Возможности подумать и покопаться в себе нет, и я не уверена, нужно ли раскладывать весь этот бред по полочкам. Станет ли мне легче, обмусолив ещё раз свою аморальность? Вряд ли. Так почему бы не принять собственную испорченность и не плыть по течению, местами бурному, а местами слишком бурному, закручивающемуся в воронку. Крутые берега слева и справа, сужающиеся в поворотах и притягивающие нас вплотную, не оставляя ни миллиметра свободного пространства.
— Может в кино, или ресторан? — пытается развеять нашу лень и спасти меня от натёртостей Ник.
— Нет.

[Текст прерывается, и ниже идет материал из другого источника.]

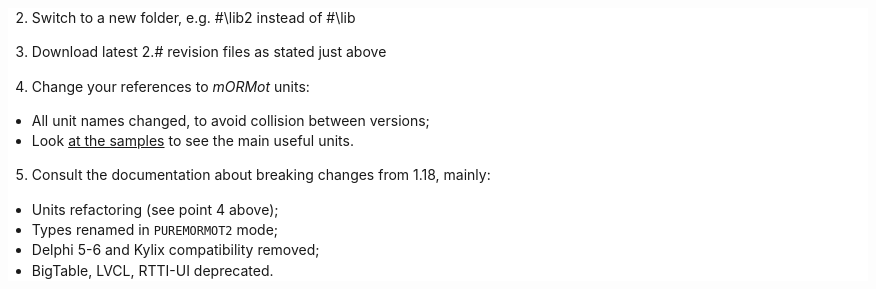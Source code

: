 2) Switch to a new folder, e.g. #\lib2 instead of #\lib

3) Download latest 2.# revision files as stated just above
  
4) Change your references to *mORMot* units:
 - All unit names changed, to avoid collision between versions;
 - Look [at the samples](ex) to see the main useful units.
 
5) Consult the documentation about breaking changes from 1.18, mainly:
 - Units refactoring (see point 4 above);
 - Types renamed in `PUREMORMOT2` mode;
 - Delphi 5-6 and Kylix compatibility removed;
 - BigTable, LVCL, RTTI-UI deprecated.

Не хочу вылезать из постели, — отмахивается Яр, затаскивая моё тело к себе на колени и разогревая для следующего марафона.
— Нет, так нет, — сползает с дивана Ник и растекается на полу, раздвигая мои ноги и начиная выделывать такое языком, что мне уже по барабану, нормален наш треугольник, или не очень.
День плавно перетекает в вечер, а тот в томную ночь, как и наши короткие забеги переходят в растянутую на тёмные часы гонку. Мы плавно сплавляемся, ускоряемся в рваных криках, разрываемся, чтобы сплавиться вновь. В какой-то момент сдаюсь уютной тяжести ночи, закрываю глаза и напрочь отказываюсь открывать обратно.
Утром слабо реагирую на шелест одежды, тихие переговоры, мягкое касание губ, щелчок замка входной двери, зарываюсь глубже в подушку и уплываю в густую темноту. Там мне спокойно, там не надо отращивать яйца, там отсутствуют проблемы и сложно решаемые ситуации.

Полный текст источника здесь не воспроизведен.